India’s KPR Mill opens factory in Ethiopia
KPR Mill has opened a garment unit in Ethiopia. The complete set-up of the garment unit took about two months. Extensive training of the workforce took place in both Ethiopia and India. At full capacity, the company will employ 1,500 machine workers who will produce 50,000 garment pieces a day for the world market. So far, employment has been created for 700 people and export shipments have commenced to Europe and the United States.
KPR Mills is an integrated textile manufacturing company from India. This is its first overseas garment unit. The opening of the factory is the result of a collaborative partnership with the International Trade Centre’s (ITC) Supporting Indian Trade and investment for Africa program (SITA), which works to build trade and investment linkages between India and East Africa. ITC’s SITA program aims at improving the competitiveness of selected value chains, including textiles and apparel, in five East African countries – Ethiopia, Kenya, Rwanda, Uganda and the United Republic of Tanzania – through the provision of partnerships with institutions and businesses from India. KPR Export is a showcase example of Ethiopia’s attractiveness and investment potential and a demonstration of the successful effort by ITC’s SITA program in strengthening business linkages across the Indian Ocean.

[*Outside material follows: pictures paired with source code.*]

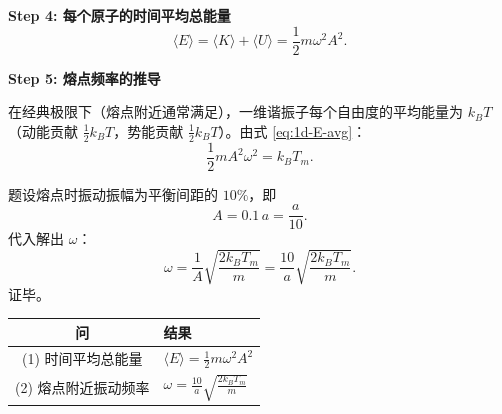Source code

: \begin{derivationbox}[标准解题过程]
\textbf{Step 4: 每个原子的时间平均总能量}
\begin{equation}
\boxed{\langle E\rangle = \langle K\rangle + \langle U\rangle = \frac12 m\omega^2 A^2.}
\label{eq:1d-E-avg}
\end{equation}

\textbf{Step 5: 熔点频率的推导}

在经典极限下（熔点附近通常满足），一维谐振子每个自由度的平均能量为 $k_BT$（动能贡献 $\frac12k_BT$，势能贡献 $\frac12k_BT$）。由式 \eqref{eq:1d-E-avg}：
\begin{equation}
\frac12 mA^2\omega^2 = k_BT_m.
\end{equation}

题设熔点时振动振幅为平衡间距的 $10\%$，即
\begin{equation}
A = 0.1\,a = \frac{a}{10}.
\end{equation}
代入解出 $\omega$：
\begin{equation}
\omega = \frac{1}{A}\sqrt{\frac{2k_BT_m}{m}} = \frac{10}{a}\sqrt{\frac{2k_BT_m}{m}}.
\end{equation}
证毕。
\end{derivationbox}

\begin{formulabox}[答案汇总]
\begin{center}
\begin{tabular}{cl}
\toprule
问 & 结果 \\
\midrule
(1) 时间平均总能量 & $\displaystyle \langle E\rangle = \frac12 m\omega^2 A^2$ \\[8pt]
(2) 熔点附近振动频率 & $\displaystyle \omega = \frac{10}{a}\sqrt{\frac{2k_BT_m}{m}}$ \\
\bottomrule
\end{tabular}
\end{center}
\end{formulabox}

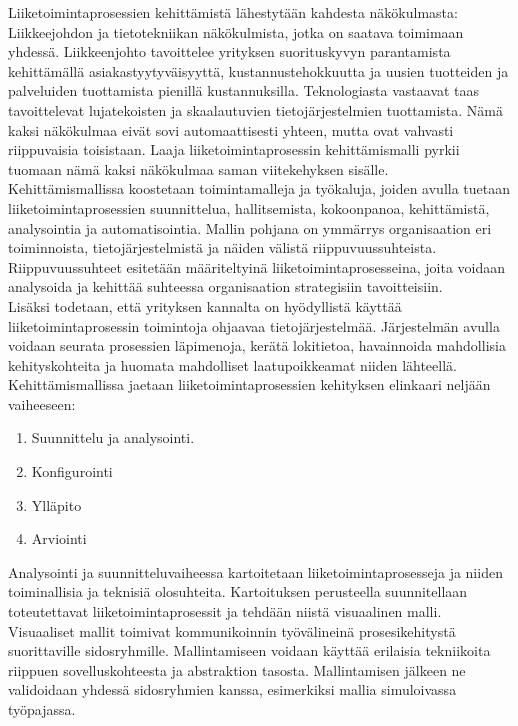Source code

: \documentclass[finnish,12pt,a4paper,pdftex]{article}
\begin{document}
Liiketoimintaprosessien kehittämistä lähestytään kahdesta näkökulmasta: Liikkeejohdon ja tietotekniikan näkökulmista, jotka on saatava toimimaan yhdessä. Liikkeenjohto tavoittelee yrityksen suorituskyvyn parantamista kehittämällä asiakastyytyväisyyttä, kustannustehokkuutta ja uusien tuotteiden ja palveluiden tuottamista pienillä kustannuksilla. Teknologiasta vastaavat taas tavoittelevat lujatekoisten ja skaalautuvien tietojärjestelmien tuottamista. Nämä kaksi näkökulmaa eivät sovi automaattisesti yhteen, mutta ovat vahvasti riippuvaisia toisistaan. Laaja liiketoimintaprosessin kehittämismalli pyrkii tuomaan nämä kaksi näkökulmaa saman viitekehyksen sisälle. \citep{weske}\\

Kehittämismallissa koostetaan toimintamalleja ja työkaluja, joiden avulla tuetaan liiketoimintaprosessien suunnittelua, hallitsemista, kokoonpanoa, kehittämistä, analysointia ja automatisointia. Mallin pohjana on ymmärrys organisaation eri toiminnoista, tietojärjestelmistä ja näiden välistä riippuvuussuhteista. Riippuvuussuhteet esitetään määriteltyinä liiketoimintaprosesseina, joita voidaan analysoida ja kehittää suhteessa organisaation strategisiin tavoitteisiin. \citep{weske}\\

Lisäksi todetaan, että yrityksen kannalta on hyödyllistä käyttää liiketoimintaprosessin toimintoja ohjaavaa tietojärjestelmää. Järjestelmän avulla voidaan seurata prosessien läpimenoja, kerätä lokitietoa, havainnoida mahdollisia kehityskohteita ja huomata mahdolliset laatupoikkeamat niiden lähteellä. \citep{weske}\\

Kehittämismallissa jaetaan liiketoimintaprosessien kehityksen elinkaari neljään vaiheeseen:

\begin{enumerate}
\setlength{\itemsep}{0pt}
    \item Suunnittelu ja analysointi.
    \item Konfigurointi
    \item Ylläpito
    \item Arviointi
\end{enumerate}

Analysointi ja suunnitteluvaiheessa kartoitetaan liiketoimintaprosesseja ja niiden toiminallisia ja teknisiä olosuhteita. Kartoituksen perusteella suunnitellaan toteutettavat liiketoimintaprosessit ja tehdään niistä visuaalinen malli. Visuaaliset mallit toimivat kommunikoinnin työvälineinä prosesikehitystä suorittaville sidosryhmille. Mallintamiseen voidaan käyttää erilaisia tekniikoita riippuen sovelluskohteesta ja abstraktion tasosta. Mallintamisen jälkeen ne validoidaan yhdessä sidosryhmien kanssa, esimerkiksi mallia simuloivassa työpajassa. \\
\end{document}
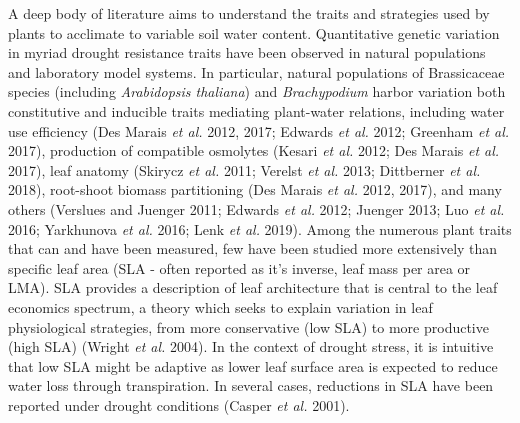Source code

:\documentclass[jou,floatsintext]{apa6}
\begin{document}
A deep body of literature aims to understand the traits and strategies used by plants to acclimate to variable soil water content. Quantitative genetic variation in myriad drought resistance traits have been observed in natural populations and laboratory model systems. In particular, natural populations of Brassicaceae species (including \emph{Arabidopsis thaliana}) and \emph{Brachypodium} harbor variation both constitutive and inducible traits mediating plant-water relations, including water use efficiency (Des Marais \emph{et al.} 2012, 2017; Edwards \emph{et al.} 2012; Greenham \emph{et al.} 2017), production of compatible osmolytes (Kesari \emph{et al.} 2012; Des Marais \emph{et al.} 2017), leaf anatomy (Skirycz \emph{et al.} 2011; Verelst \emph{et al.} 2013; Dittberner \emph{et al.} 2018), root-shoot biomass partitioning (Des Marais \emph{et al.} 2012, 2017), and many others (Verslues and Juenger 2011; Edwards \emph{et al.} 2012; Juenger 2013; Luo \emph{et al.} 2016; Yarkhunova \emph{et al.} 2016; Lenk \emph{et al.} 2019). Among the numerous plant traits that can and have been measured, few have been studied more extensively than specific leaf area (SLA - often reported as it's inverse, leaf mass per area or LMA). SLA provides a description of leaf architecture that is central to the leaf economics spectrum, a theory which seeks to explain variation in leaf physiological strategies, from more conservative (low SLA) to more productive (high SLA) (Wright \emph{et al.} 2004). In the context of drought stress, it is intuitive that low SLA might be adaptive as lower leaf surface area is expected to reduce water loss through transpiration. In several cases, reductions in SLA have been reported under drought conditions (Casper \emph{et al.} 2001).
\end{document}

Indorama Ventures launches DEJA™, a 100-percent rPET brand
Indorama Ventures (IVL), a global chemical producer, has launched a new 100-percent rPET (recycled PET) brand DEJA™ as a part of its continuous commitment to deliver responsible and sustainable growth. IVL’s new 100-percent rPET fiber brand DEJA is available in various forms such as recycled flake, pellet, fiber and filament for use in multiple applications. Its products are derived by recycling 140 kilo tonne of plastic bottles yearly and transforming them into extra-ordinary, innovative, product ingredients. The DEJA brand enables forward-thinking companies to make a decision based on performance and innovative future-proofed materials.
Headquartered in Bangkok, Thailand, IVL has operating sites in 31 countries on five continents and a global manufacturing footprint across Africa, Asia, Europe and North America.The company has been at the forefront of the process in developing the technology to convert rPET bottles into highly usable products for over 40 years. Its heritage in pioneering recycling technology for global applications has ensured consistent delivery and innovation in changing and challenging environments.
IVL continues to build durable competitive advantages through its diversified portfolio, supported by a responsible approach to sustainable business, people and the environment; creating value for society and for customers.
AAFA condemns new tariffs on US imports worth $300 billion
The American Apparel & Footwear Association is severely disappointed by the Trump administration’s decision to propose further tariffs on approximately $300 billion worth of US imports, including clothing, shoes, and other textiles from China. According to AAFA, tariffs are taxes on American consumers that result in higher prices, lower sales, and loss of jobs. While the Administration is in ‘no rush’ to form a deal with China, it is apparently in a hurry to impose new taxes on the American consumer.”
The American Apparel & Footwear Association estimates that a family of four will be charged an additional $500 per year to cover these tariffs on clothing, shoes, travel goods, and related items. The Tariffs Hurt the Heartland campaign estimates that the average family will be hit with an additional $2,300 per year to cover all of the Administration’s tariffs.